Al abrirla, entró con airoso revuelo un cuervo negro. Simplemente entró y se posó
sobre un busto de Palas sobre el dintel de mi puerta. Y nada más. Con su
majestuosidad el feo animal convirtió mi tristeza en sonrisa. “A pesar de tu fealdad,
pájaro, cobarde no eres. Revélame tu nombre” le dije al ave sin esperar respuesta
alguna, dado que estaría loco si lo hiciera. “Nunca más” respondió el cuervo. Su
respuesta me sorprendió, pues el oscuro visitante había hablado. Entonces el aire me
pareció más denso y el perfume del aromatizador que se balanceaba por los ángeles
que lo traían nubló mis sentidos. Aquel aroma me recordaba a mi amada.

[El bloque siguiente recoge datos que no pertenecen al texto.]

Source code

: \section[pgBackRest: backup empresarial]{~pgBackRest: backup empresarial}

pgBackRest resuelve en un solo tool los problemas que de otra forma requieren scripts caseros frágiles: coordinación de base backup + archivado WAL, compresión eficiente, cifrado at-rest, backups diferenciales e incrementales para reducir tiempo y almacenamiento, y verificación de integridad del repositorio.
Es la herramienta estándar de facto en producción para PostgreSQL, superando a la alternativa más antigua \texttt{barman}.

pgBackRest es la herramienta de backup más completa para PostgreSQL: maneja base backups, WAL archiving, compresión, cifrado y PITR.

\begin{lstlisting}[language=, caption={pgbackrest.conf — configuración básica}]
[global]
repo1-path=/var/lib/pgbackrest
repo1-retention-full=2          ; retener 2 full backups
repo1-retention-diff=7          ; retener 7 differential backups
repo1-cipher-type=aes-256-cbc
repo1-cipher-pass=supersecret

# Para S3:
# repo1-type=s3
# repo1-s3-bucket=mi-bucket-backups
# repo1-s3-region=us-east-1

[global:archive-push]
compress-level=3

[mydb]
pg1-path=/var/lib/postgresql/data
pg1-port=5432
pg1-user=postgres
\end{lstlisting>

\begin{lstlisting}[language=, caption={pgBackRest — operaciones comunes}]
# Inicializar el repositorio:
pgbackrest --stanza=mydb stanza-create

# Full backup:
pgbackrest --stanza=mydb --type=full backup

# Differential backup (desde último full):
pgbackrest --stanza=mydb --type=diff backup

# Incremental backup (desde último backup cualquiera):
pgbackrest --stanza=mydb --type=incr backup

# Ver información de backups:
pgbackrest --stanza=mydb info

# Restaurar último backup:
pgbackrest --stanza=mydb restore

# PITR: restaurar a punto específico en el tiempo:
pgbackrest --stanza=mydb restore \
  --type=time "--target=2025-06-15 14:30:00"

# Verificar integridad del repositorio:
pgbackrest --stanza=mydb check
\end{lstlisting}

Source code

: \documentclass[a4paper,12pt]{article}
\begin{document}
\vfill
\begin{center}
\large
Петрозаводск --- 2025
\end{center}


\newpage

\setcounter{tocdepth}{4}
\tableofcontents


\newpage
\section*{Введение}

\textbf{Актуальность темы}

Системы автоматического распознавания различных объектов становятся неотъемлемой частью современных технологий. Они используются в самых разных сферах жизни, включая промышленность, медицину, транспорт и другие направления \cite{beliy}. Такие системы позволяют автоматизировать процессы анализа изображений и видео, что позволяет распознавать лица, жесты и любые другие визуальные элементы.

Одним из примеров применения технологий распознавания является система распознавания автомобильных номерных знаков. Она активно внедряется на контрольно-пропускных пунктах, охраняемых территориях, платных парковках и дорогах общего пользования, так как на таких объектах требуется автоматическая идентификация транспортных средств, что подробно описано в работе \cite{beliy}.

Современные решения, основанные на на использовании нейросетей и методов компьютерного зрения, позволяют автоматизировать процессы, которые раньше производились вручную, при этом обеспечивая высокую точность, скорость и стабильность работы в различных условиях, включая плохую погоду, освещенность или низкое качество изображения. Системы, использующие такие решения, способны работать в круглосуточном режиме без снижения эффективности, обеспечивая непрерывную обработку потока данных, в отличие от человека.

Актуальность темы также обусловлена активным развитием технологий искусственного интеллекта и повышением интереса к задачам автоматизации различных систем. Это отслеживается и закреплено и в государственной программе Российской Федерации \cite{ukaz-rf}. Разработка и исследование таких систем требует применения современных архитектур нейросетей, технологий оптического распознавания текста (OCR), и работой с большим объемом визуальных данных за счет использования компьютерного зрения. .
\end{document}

“¡Miserable!”, dije, “Bebe el nepente 1, olvida ya a Leonora”. “Nunca más”, respondió el
ave. “¡Que sea esta palabra la señal de nuestro adiós! Déjame en mi soledad, y solo
vete”. El cuervo dijo: “Nunca más”. Su calma era exasperante. “Sin duda estas debieron
haber sido las únicas dos palabras que aprendiste de un pobre amo desdichado”. Pero
el cuervo no se movía; no tenía intenciones de marcharse. Entonces puse mi sillón en
el que adormilado ahogaba mis penas en frente del busto y de la criatura. El pájaro
seguía repitiendo “nunca más, nunca más”.
Sentado, meditaba mientras la mirada del ave estaba posada en mí. Me relajé y apoyé
mi cabeza en el almohadón de la cabecera de mi asiento, el que antes pertenecía a mi
esposa.
1
Bebida que los dioses usaban para curarse las heridas o dolores, y que además
producía olvido, como las aguas del Leteo
El cuervo, inmóvil, seguía aún posado sobre el busto de Palas sobre la puerta de mi
estancia; sus ojos son de un demonio que sueña. La luz de mi lámpara proyecta su
sombra por el suelo. “Nunca más, nunca más”, repetía el pájaro. Mi alma nunca más se
alzará fuera de esa flotante sombra. Nunca más vería a mi amada. Nunca más me
libraría del cuervo. “Nunca más” me repetía a mí mismo. “Nunca más”.